EXERCISE OBJECTIVE:
Once the images are set aside, return every entry exactly.

━━━━━ SOURCE RECORDS

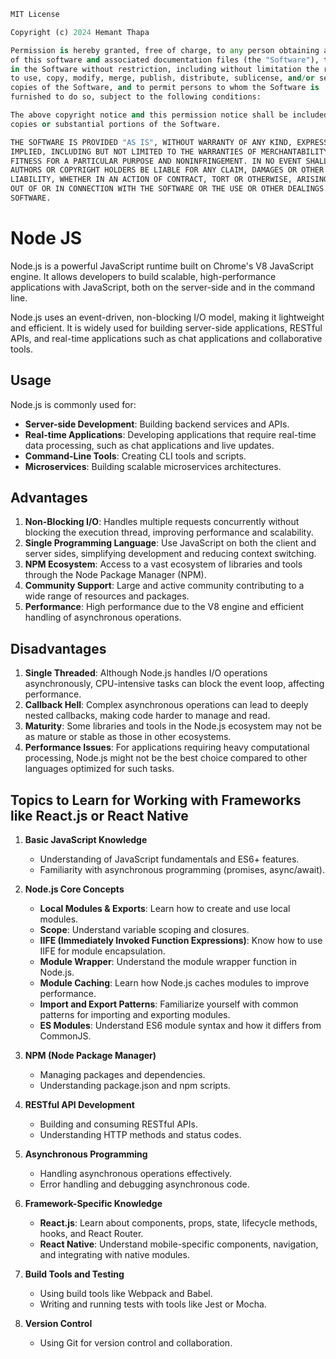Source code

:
 ```python
MIT License

Copyright (c) 2024 Hemant Thapa

Permission is hereby granted, free of charge, to any person obtaining a copy
of this software and associated documentation files (the "Software"), to deal
in the Software without restriction, including without limitation the rights
to use, copy, modify, merge, publish, distribute, sublicense, and/or sell
copies of the Software, and to permit persons to whom the Software is
furnished to do so, subject to the following conditions:

The above copyright notice and this permission notice shall be included in all
copies or substantial portions of the Software.

THE SOFTWARE IS PROVIDED "AS IS", WITHOUT WARRANTY OF ANY KIND, EXPRESS OR
IMPLIED, INCLUDING BUT NOT LIMITED TO THE WARRANTIES OF MERCHANTABILITY,
FITNESS FOR A PARTICULAR PURPOSE AND NONINFRINGEMENT. IN NO EVENT SHALL THE
AUTHORS OR COPYRIGHT HOLDERS BE LIABLE FOR ANY CLAIM, DAMAGES OR OTHER
LIABILITY, WHETHER IN AN ACTION OF CONTRACT, TORT OR OTHERWISE, ARISING FROM,
OUT OF OR IN CONNECTION WITH THE SOFTWARE OR THE USE OR OTHER DEALINGS IN THE
SOFTWARE.
```

# Node JS

Node.js is a powerful JavaScript runtime built on Chrome's V8 JavaScript engine. It allows developers to build scalable, high-performance applications with JavaScript, both on the server-side and in the command line.

Node.js uses an event-driven, non-blocking I/O model, making it lightweight and efficient. It is widely used for building server-side applications, RESTful APIs, and real-time applications such as chat applications and collaborative tools.

## Usage

Node.js is commonly used for:
- **Server-side Development**: Building backend services and APIs.
- **Real-time Applications**: Developing applications that require real-time data processing, such as chat applications and live updates.
- **Command-Line Tools**: Creating CLI tools and scripts.
- **Microservices**: Building scalable microservices architectures.

## Advantages

1. **Non-Blocking I/O**: Handles multiple requests concurrently without blocking the execution thread, improving performance and scalability.
2. **Single Programming Language**: Use JavaScript on both the client and server sides, simplifying development and reducing context switching.
3. **NPM Ecosystem**: Access to a vast ecosystem of libraries and tools through the Node Package Manager (NPM).
4. **Community Support**: Large and active community contributing to a wide range of resources and packages.
5. **Performance**: High performance due to the V8 engine and efficient handling of asynchronous operations.

## Disadvantages

1. **Single Threaded**: Although Node.js handles I/O operations asynchronously, CPU-intensive tasks can block the event loop, affecting performance.
2. **Callback Hell**: Complex asynchronous operations can lead to deeply nested callbacks, making code harder to manage and read.
3. **Maturity**: Some libraries and tools in the Node.js ecosystem may not be as mature or stable as those in other ecosystems.
4. **Performance Issues**: For applications requiring heavy computational processing, Node.js might not be the best choice compared to other languages optimized for such tasks.

## Topics to Learn for Working with Frameworks like React.js or React Native

1. **Basic JavaScript Knowledge**
   - Understanding of JavaScript fundamentals and ES6+ features.
   - Familiarity with asynchronous programming (promises, async/await).

2. **Node.js Core Concepts**
   - **Local Modules & Exports**: Learn how to create and use local modules.
   - **Scope**: Understand variable scoping and closures.
   - **IIFE (Immediately Invoked Function Expressions)**: Know how to use IIFE for module encapsulation.
   - **Module Wrapper**: Understand the module wrapper function in Node.js.
   - **Module Caching**: Learn how Node.js caches modules to improve performance.
   - **Import and Export Patterns**: Familiarize yourself with common patterns for importing and exporting modules.
   - **ES Modules**: Understand ES6 module syntax and how it differs from CommonJS.

3. **NPM (Node Package Manager)**
   - Managing packages and dependencies.
   - Understanding package.json and npm scripts.

4. **RESTful API Development**
   - Building and consuming RESTful APIs.
   - Understanding HTTP methods and status codes.

5. **Asynchronous Programming**
   - Handling asynchronous operations effectively.
   - Error handling and debugging asynchronous code.

6. **Framework-Specific Knowledge**
   - **React.js**: Learn about components, props, state, lifecycle methods, hooks, and React Router.
   - **React Native**: Understand mobile-specific components, navigation, and integrating with native modules.

7. **Build Tools and Testing**
   - Using build tools like Webpack and Babel.
   - Writing and running tests with tools like Jest or Mocha.

8. **Version Control**
   - Using Git for version control and collaboration.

━━━━━━━━━━

OUTPUT BELOW:
Source code

:
 ```python
MIT License

Copyright (c) 2024 Hemant Thapa

Permission is hereby granted, free of charge, to any person obtaining a copy
of this software and associated documentation files (the "Software"), to deal
in the Software without restriction, including without limitation the rights
to use, copy, modify, merge, publish, distribute, sublicense, and/or sell
copies of the Software, and to permit persons to whom the Software is
furnished to do so, subject to the following conditions:

The above copyright notice and this permission notice shall be included in all
copies or substantial portions of the Software.

THE SOFTWARE IS PROVIDED "AS IS", WITHOUT WARRANTY OF ANY KIND, EXPRESS OR
IMPLIED, INCLUDING BUT NOT LIMITED TO THE WARRANTIES OF MERCHANTABILITY,
FITNESS FOR A PARTICULAR PURPOSE AND NONINFRINGEMENT. IN NO EVENT SHALL THE
AUTHORS OR COPYRIGHT HOLDERS BE LIABLE FOR ANY CLAIM, DAMAGES OR OTHER
LIABILITY, WHETHER IN AN ACTION OF CONTRACT, TORT OR OTHERWISE, ARISING FROM,
OUT OF OR IN CONNECTION WITH THE SOFTWARE OR THE USE OR OTHER DEALINGS IN THE
SOFTWARE.
```

# Node JS

Node.js is a powerful JavaScript runtime built on Chrome's V8 JavaScript engine. It allows developers to build scalable, high-performance applications with JavaScript, both on the server-side and in the command line.

Node.js uses an event-driven, non-blocking I/O model, making it lightweight and efficient. It is widely used for building server-side applications, RESTful APIs, and real-time applications such as chat applications and collaborative tools.

## Usage

Node.js is commonly used for:
- **Server-side Development**: Building backend services and APIs.
- **Real-time Applications**: Developing applications that require real-time data processing, such as chat applications and live updates.
- **Command-Line Tools**: Creating CLI tools and scripts.
- **Microservices**: Building scalable microservices architectures.

## Advantages

1. **Non-Blocking I/O**: Handles multiple requests concurrently without blocking the execution thread, improving performance and scalability.
2. **Single Programming Language**: Use JavaScript on both the client and server sides, simplifying development and reducing context switching.
3. **NPM Ecosystem**: Access to a vast ecosystem of libraries and tools through the Node Package Manager (NPM).
4. **Community Support**: Large and active community contributing to a wide range of resources and packages.
5. **Performance**: High performance due to the V8 engine and efficient handling of asynchronous operations.

## Disadvantages

1. **Single Threaded**: Although Node.js handles I/O operations asynchronously, CPU-intensive tasks can block the event loop, affecting performance.
2. **Callback Hell**: Complex asynchronous operations can lead to deeply nested callbacks, making code harder to manage and read.
3. **Maturity**: Some libraries and tools in the Node.js ecosystem may not be as mature or stable as those in other ecosystems.
4. **Performance Issues**: For applications requiring heavy computational processing, Node.js might not be the best choice compared to other languages optimized for such tasks.

## Topics to Learn for Working with Frameworks like React.js or React Native

1. **Basic JavaScript Knowledge**
   - Understanding of JavaScript fundamentals and ES6+ features.
   - Familiarity with asynchronous programming (promises, async/await).

2. **Node.js Core Concepts**
   - **Local Modules & Exports**: Learn how to create and use local modules.
   - **Scope**: Understand variable scoping and closures.
   - **IIFE (Immediately Invoked Function Expressions)**: Know how to use IIFE for module encapsulation.
   - **Module Wrapper**: Understand the module wrapper function in Node.js.
   - **Module Caching**: Learn how Node.js caches modules to improve performance.
   - **Import and Export Patterns**: Familiarize yourself with common patterns for importing and exporting modules.
   - **ES Modules**: Understand ES6 module syntax and how it differs from CommonJS.

3. **NPM (Node Package Manager)**
   - Managing packages and dependencies.
   - Understanding package.json and npm scripts.

4. **RESTful API Development**
   - Building and consuming RESTful APIs.
   - Understanding HTTP methods and status codes.

5. **Asynchronous Programming**
   - Handling asynchronous operations effectively.
   - Error handling and debugging asynchronous code.

6. **Framework-Specific Knowledge**
   - **React.js**: Learn about components, props, state, lifecycle methods, hooks, and React Router.
   - **React Native**: Understand mobile-specific components, navigation, and integrating with native modules.

7. **Build Tools and Testing**
   - Using build tools like Webpack and Babel.
   - Writing and running tests with tools like Jest or Mocha.

8. **Version Control**
   - Using Git for version control and collaboration.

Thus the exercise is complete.